- OpenAI is holding an event that could see an announcement about a new multimodal digital assistant on Monday,
- Being multimodal would enable the helper to use visual cues, like recognising and interpreting a sign outside, as prompts.
- This poses a direct threat to Google Assistant and the recently released Gemini, the company’s digital assistants.
OpenAI has been demonstrating to some of its clients a new multimodal AI model that can recognise objects and converse with you according to a recent report from The Information, the news website. The outlet claims to have seen it from anonymous sources and speculates that this may be a preview of what the company will unveil later today.
New multimodal AI model
Multimodal refers to the AI’s ability to process more than just text as input. This supposed digital assistant would be able to connect to a camera, process data from the outside world, and then respond to you with additional details about what it observed. For instance, you could ask ChatGPT to recognise and translate a sign for you when you point a camera at one that is written in a language other than your own. The AI would then converse with you.
If this sounds familiar, it’s because Google Lens, Google Assistant, and—most recently—Google Gemini have all already accomplished this. ChatGPT is already capable of doing this, albeit not via a single interface.
The new model can interpret images and audio faster and more accurately than its separate transcription and text-to-speech models according to reports.
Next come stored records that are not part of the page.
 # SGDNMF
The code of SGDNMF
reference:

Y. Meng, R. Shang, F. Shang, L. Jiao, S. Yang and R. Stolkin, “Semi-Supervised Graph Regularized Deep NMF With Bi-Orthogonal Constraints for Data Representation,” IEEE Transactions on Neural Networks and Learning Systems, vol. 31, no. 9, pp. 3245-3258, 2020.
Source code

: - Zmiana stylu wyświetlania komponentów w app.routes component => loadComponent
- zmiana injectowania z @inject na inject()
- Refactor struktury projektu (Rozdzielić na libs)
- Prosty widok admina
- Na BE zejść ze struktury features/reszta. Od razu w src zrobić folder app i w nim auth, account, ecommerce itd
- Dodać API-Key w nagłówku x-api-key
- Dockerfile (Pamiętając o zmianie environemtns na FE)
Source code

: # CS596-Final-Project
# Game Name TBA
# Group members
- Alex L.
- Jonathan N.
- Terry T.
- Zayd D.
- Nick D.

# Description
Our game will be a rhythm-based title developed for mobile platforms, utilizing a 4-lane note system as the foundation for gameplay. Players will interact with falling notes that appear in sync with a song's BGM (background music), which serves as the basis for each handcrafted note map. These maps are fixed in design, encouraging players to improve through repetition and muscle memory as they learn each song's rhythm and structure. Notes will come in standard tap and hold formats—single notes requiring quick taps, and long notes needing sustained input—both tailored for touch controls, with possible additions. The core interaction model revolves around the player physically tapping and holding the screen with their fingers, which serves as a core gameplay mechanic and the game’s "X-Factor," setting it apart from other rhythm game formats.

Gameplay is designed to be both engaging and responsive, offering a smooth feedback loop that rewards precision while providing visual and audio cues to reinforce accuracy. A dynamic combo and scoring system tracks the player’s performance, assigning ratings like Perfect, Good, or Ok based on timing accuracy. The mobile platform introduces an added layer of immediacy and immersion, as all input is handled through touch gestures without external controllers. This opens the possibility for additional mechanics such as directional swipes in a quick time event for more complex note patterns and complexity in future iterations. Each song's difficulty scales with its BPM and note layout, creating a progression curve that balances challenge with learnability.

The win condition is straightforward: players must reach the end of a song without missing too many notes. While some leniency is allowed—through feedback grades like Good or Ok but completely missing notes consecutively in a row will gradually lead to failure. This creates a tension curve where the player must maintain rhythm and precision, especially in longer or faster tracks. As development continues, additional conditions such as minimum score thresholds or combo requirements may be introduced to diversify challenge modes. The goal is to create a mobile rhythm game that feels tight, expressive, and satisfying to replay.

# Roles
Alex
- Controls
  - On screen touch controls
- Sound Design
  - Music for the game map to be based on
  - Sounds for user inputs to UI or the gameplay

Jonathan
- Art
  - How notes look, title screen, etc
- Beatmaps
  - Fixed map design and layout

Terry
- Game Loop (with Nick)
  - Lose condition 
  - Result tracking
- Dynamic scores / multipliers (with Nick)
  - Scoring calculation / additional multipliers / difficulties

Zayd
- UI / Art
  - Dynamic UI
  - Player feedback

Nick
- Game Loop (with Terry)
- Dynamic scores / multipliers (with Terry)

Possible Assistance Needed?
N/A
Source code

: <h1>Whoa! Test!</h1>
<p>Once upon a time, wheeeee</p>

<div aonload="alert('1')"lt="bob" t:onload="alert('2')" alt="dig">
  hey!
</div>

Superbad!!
The Information claims that the model “theoretically” can assist students with math or translate real-world signs and that it would be able to assist customer service representatives in “better understanding the intonation of callers’ voices or whether they’re being sarcastic.”
In other words, a direct competitor to Gemini (and, subsequently, Google Assistant and Apple’s Siri).
The model can “answer some types of questions” better than the GPT-4 Turbo, but it can still make confident mistakes according to sources close to the outlet.
Also read: How do autonomous vehicles work?
Also read: OpenAI fights misinformation with tech collaboration
Speculation on OpenAI
Developer Ananay Arora shared a screenshot of the call-related code above, suggesting that OpenAI may be preparing a new built-in ChatGPT feature as well. Arora also discovered proof that OpenAI had set up servers meant for audio and video chat in real-time.
Additionally, Altman stated that the business is not releasing a new AI-powered search engine. However, if The Information’s report is accurate, it may still deflate Google’s I/O developer conference expectations.